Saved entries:
=======

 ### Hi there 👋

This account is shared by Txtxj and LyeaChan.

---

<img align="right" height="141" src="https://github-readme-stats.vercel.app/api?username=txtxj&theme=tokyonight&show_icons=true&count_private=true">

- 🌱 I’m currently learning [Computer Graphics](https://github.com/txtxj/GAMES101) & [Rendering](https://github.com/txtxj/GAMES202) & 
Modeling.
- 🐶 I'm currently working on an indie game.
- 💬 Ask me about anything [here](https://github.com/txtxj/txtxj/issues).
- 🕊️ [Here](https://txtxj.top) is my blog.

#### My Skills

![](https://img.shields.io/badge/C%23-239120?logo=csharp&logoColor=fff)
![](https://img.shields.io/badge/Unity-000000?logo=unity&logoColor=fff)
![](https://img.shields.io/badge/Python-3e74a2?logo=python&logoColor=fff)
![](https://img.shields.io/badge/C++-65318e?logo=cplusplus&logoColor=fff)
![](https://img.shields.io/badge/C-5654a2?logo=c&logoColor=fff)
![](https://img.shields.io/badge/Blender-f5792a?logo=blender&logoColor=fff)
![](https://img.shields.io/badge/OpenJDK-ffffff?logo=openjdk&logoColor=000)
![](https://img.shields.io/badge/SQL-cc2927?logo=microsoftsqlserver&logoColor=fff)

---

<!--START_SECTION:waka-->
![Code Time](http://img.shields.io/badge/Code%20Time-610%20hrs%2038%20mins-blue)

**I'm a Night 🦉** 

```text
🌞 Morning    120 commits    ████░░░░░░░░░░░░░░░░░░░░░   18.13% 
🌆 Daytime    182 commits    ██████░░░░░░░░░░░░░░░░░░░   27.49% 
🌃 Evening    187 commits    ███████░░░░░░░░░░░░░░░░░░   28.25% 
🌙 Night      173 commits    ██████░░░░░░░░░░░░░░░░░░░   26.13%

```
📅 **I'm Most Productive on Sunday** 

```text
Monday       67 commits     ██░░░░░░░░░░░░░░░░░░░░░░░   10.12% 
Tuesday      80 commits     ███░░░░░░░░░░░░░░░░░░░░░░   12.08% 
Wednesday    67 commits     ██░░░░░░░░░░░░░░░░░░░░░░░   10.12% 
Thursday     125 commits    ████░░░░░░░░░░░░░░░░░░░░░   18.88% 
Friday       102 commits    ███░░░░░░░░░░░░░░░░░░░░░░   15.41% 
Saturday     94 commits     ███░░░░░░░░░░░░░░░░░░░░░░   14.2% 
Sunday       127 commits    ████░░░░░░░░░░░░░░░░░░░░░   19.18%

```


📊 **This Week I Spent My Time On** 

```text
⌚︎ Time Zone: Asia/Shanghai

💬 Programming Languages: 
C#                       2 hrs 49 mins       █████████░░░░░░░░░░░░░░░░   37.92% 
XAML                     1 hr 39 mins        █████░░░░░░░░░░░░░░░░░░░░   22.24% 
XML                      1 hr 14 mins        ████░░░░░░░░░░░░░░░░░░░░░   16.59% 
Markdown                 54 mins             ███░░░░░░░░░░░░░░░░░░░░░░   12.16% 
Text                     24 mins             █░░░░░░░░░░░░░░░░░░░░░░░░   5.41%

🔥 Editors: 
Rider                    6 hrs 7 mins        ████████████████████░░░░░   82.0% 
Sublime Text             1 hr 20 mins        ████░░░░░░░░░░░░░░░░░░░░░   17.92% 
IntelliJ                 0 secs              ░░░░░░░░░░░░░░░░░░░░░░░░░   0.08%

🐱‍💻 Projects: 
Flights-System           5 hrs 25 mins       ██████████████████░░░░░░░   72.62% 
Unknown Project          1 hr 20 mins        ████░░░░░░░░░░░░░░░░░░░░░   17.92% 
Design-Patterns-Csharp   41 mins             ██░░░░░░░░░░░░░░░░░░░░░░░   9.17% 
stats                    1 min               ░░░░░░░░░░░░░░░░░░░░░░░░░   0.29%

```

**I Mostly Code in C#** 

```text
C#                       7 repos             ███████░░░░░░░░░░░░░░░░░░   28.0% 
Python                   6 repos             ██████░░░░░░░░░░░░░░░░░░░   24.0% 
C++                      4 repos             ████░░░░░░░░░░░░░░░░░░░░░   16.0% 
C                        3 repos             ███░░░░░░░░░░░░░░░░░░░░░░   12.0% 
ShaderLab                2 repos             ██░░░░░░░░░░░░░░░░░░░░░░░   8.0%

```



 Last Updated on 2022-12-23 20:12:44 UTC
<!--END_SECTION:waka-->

=======

Problem to work on: Every piece of the data must be set down exactly. Omit nothing.

Final answer:
 ### Hi there 👋

This account is shared by Txtxj and LyeaChan.

---

<img align="right" height="141" src="https://github-readme-stats.vercel.app/api?username=txtxj&theme=tokyonight&show_icons=true&count_private=true">

- 🌱 I’m currently learning [Computer Graphics](https://github.com/txtxj/GAMES101) & [Rendering](https://github.com/txtxj/GAMES202) & 
Modeling.
- 🐶 I'm currently working on an indie game.
- 💬 Ask me about anything [here](https://github.com/txtxj/txtxj/issues).
- 🕊️ [Here](https://txtxj.top) is my blog.

#### My Skills

![](https://img.shields.io/badge/C%23-239120?logo=csharp&logoColor=fff)
![](https://img.shields.io/badge/Unity-000000?logo=unity&logoColor=fff)
![](https://img.shields.io/badge/Python-3e74a2?logo=python&logoColor=fff)
![](https://img.shields.io/badge/C++-65318e?logo=cplusplus&logoColor=fff)
![](https://img.shields.io/badge/C-5654a2?logo=c&logoColor=fff)
![](https://img.shields.io/badge/Blender-f5792a?logo=blender&logoColor=fff)
![](https://img.shields.io/badge/OpenJDK-ffffff?logo=openjdk&logoColor=000)
![](https://img.shields.io/badge/SQL-cc2927?logo=microsoftsqlserver&logoColor=fff)

---

<!--START_SECTION:waka-->
![Code Time](http://img.shields.io/badge/Code%20Time-610%20hrs%2038%20mins-blue)

**I'm a Night 🦉** 

```text
🌞 Morning    120 commits    ████░░░░░░░░░░░░░░░░░░░░░   18.13% 
🌆 Daytime    182 commits    ██████░░░░░░░░░░░░░░░░░░░   27.49% 
🌃 Evening    187 commits    ███████░░░░░░░░░░░░░░░░░░   28.25% 
🌙 Night      173 commits    ██████░░░░░░░░░░░░░░░░░░░   26.13%

```
📅 **I'm Most Productive on Sunday** 

```text
Monday       67 commits     ██░░░░░░░░░░░░░░░░░░░░░░░   10.12% 
Tuesday      80 commits     ███░░░░░░░░░░░░░░░░░░░░░░   12.08% 
Wednesday    67 commits     ██░░░░░░░░░░░░░░░░░░░░░░░   10.12% 
Thursday     125 commits    ████░░░░░░░░░░░░░░░░░░░░░   18.88% 
Friday       102 commits    ███░░░░░░░░░░░░░░░░░░░░░░   15.41% 
Saturday     94 commits     ███░░░░░░░░░░░░░░░░░░░░░░   14.2% 
Sunday       127 commits    ████░░░░░░░░░░░░░░░░░░░░░   19.18%

```


📊 **This Week I Spent My Time On** 

```text
⌚︎ Time Zone: Asia/Shanghai

💬 Programming Languages: 
C#                       2 hrs 49 mins       █████████░░░░░░░░░░░░░░░░   37.92% 
XAML                     1 hr 39 mins        █████░░░░░░░░░░░░░░░░░░░░   22.24% 
XML                      1 hr 14 mins        ████░░░░░░░░░░░░░░░░░░░░░   16.59% 
Markdown                 54 mins             ███░░░░░░░░░░░░░░░░░░░░░░   12.16% 
Text                     24 mins             █░░░░░░░░░░░░░░░░░░░░░░░░   5.41%

🔥 Editors: 
Rider                    6 hrs 7 mins        ████████████████████░░░░░   82.0% 
Sublime Text             1 hr 20 mins        ████░░░░░░░░░░░░░░░░░░░░░   17.92% 
IntelliJ                 0 secs              ░░░░░░░░░░░░░░░░░░░░░░░░░   0.08%

🐱‍💻 Projects: 
Flights-System           5 hrs 25 mins       ██████████████████░░░░░░░   72.62% 
Unknown Project          1 hr 20 mins        ████░░░░░░░░░░░░░░░░░░░░░   17.92% 
Design-Patterns-Csharp   41 mins             ██░░░░░░░░░░░░░░░░░░░░░░░   9.17% 
stats                    1 min               ░░░░░░░░░░░░░░░░░░░░░░░░░   0.29%

```

**I Mostly Code in C#** 

```text
C#                       7 repos             ███████░░░░░░░░░░░░░░░░░░   28.0% 
Python                   6 repos             ██████░░░░░░░░░░░░░░░░░░░   24.0% 
C++                      4 repos             ████░░░░░░░░░░░░░░░░░░░░░   16.0% 
C                        3 repos             ███░░░░░░░░░░░░░░░░░░░░░░   12.0% 
ShaderLab                2 repos             ██░░░░░░░░░░░░░░░░░░░░░░░   8.0%

```



 Last Updated on 2022-12-23 20:12:44 UTC
<!--END_SECTION:waka-->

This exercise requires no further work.